▸ **Try it**
Repeat exactly, and only, the lines from the line bearing "pip install pandas" through the end of the material. Do not copy the pictures.

▸ **Listed records**
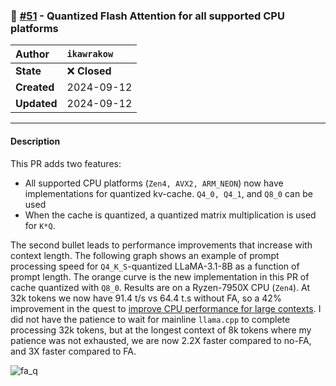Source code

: ### 🔀 [#51](https://github.com/ikawrakow/ik_llama.cpp/pull/51) - Quantized Flash Attention for all supported CPU platforms

| **Author** | `ikawrakow` |
| :--- | :--- |
| **State** | ❌ **Closed** |
| **Created** | 2024-09-12 |
| **Updated** | 2024-09-12 |

---

#### Description

This PR adds two features:
* All supported CPU platforms (`Zen4, AVX2, ARM_NEON`) now have implementations for quantized kv-cache. `Q4_0, Q4_1`, and `Q8_0` can be used
* When the cache is quantized, a quantized matrix multiplication is used for `K*Q`. 

The second bullet leads to performance improvements that increase with context length. The following graph shows an example of prompt processing speed for `Q4_K_S`-quantized LLaMA-3.1-8B as a function of prompt length. The orange curve is the new implementation in this PR of cache quantized with `Q8_0`. Results are on a Ryzen-7950X CPU (`Zen4`). At 32k tokens we now have 91.4 t/s vs 64.4 t.s without FA, so a 42% improvement in the quest to [improve CPU performance for large contexts](https://github.com/ikawrakow/ik_llama.cpp/discussions/25). I did not have the patience to wait for mainline `llama.cpp` to complete processing 32k tokens, but at the longest context of 8k tokens where my patience was not exhausted, we are now 2.2X faster compared to no-FA, and 3X faster compared to FA. 

![fa_q](https://github.com/user-attachments/assets/6a26d1ce-5fd2-4f54-87eb-3b8a5007f0bf)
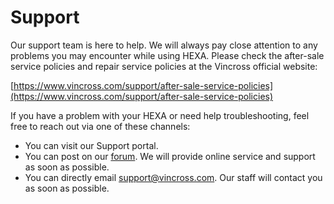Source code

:# Support

Our support team is here to help. We will always pay close attention to any problems you may encounter while using HEXA. Please check the after-sale service policies and repair service policies at the Vincross official website:

[https://www.vincross.com/support/after-sale-service-policies](https://www.vincross.com/support/after-sale-service-policies)

If you have a problem with your HEXA or need help troubleshooting, feel free to reach out via one of these channels:

* You can visit our Support portal.
* You can post on our [forum](https://forum.vincross.com/). We will provide online service and support as soon as possible.
* You can directly email [support@vincross.com](mailto:support@vincross.com). Our staff will contact you as soon as possible.



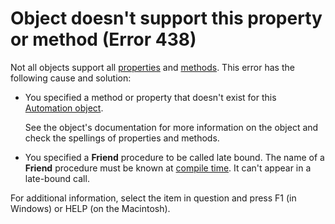 
# Object doesn't support this property or method (Error 438)

Not all objects support all  [properties](b8bdf64f-5920-1ae9-16d0-b26d09524a30.md) and [methods](b8bdf64f-5920-1ae9-16d0-b26d09524a30.md). This error has the following cause and solution:



- You specified a method or property that doesn't exist for this  [Automation object](b8bdf64f-5920-1ae9-16d0-b26d09524a30.md).
    
    See the object's documentation for more information on the object and check the spellings of properties and methods.
    
- You specified a  **Friend** procedure to be called late bound. The name of a **Friend** procedure must be known at [compile time](b8bdf64f-5920-1ae9-16d0-b26d09524a30.md). It can't appear in a late-bound call.
    

For additional information, select the item in question and press F1 (in Windows) or HELP (on the Macintosh).
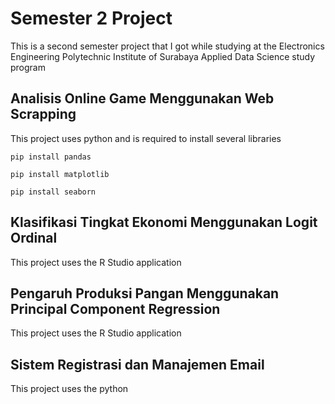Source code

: # Semester 2 Project

This is a second semester project that I got while studying at the Electronics Engineering Polytechnic Institute of Surabaya Applied Data Science study program

## Analisis Online Game Menggunakan Web Scrapping

This project uses python and is required to install several libraries

    pip install pandas

    pip install matplotlib 

    pip install seaborn

## Klasifikasi Tingkat Ekonomi Menggunakan Logit Ordinal

This project uses the R Studio application

## Pengaruh Produksi Pangan Menggunakan Principal Component Regression

This project uses the R Studio application

## Sistem Registrasi dan Manajemen Email

This project uses the python
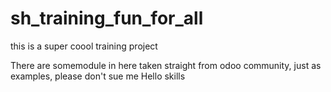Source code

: # sh_training_fun_for_all
this is a super coool training project 

There are somemodule in here taken straight from odoo community, just as examples, please don't sue me
Hello skills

▸ **Output below**
    pip install pandas

    pip install matplotlib 

    pip install seaborn

## Klasifikasi Tingkat Ekonomi Menggunakan Logit Ordinal

This project uses the R Studio application

## Pengaruh Produksi Pangan Menggunakan Principal Component Regression

This project uses the R Studio application

## Sistem Registrasi dan Manajemen Email

This project uses the python
Source code

: # sh_training_fun_for_all
this is a super coool training project 

There are somemodule in here taken straight from odoo community, just as examples, please don't sue me
Hello skills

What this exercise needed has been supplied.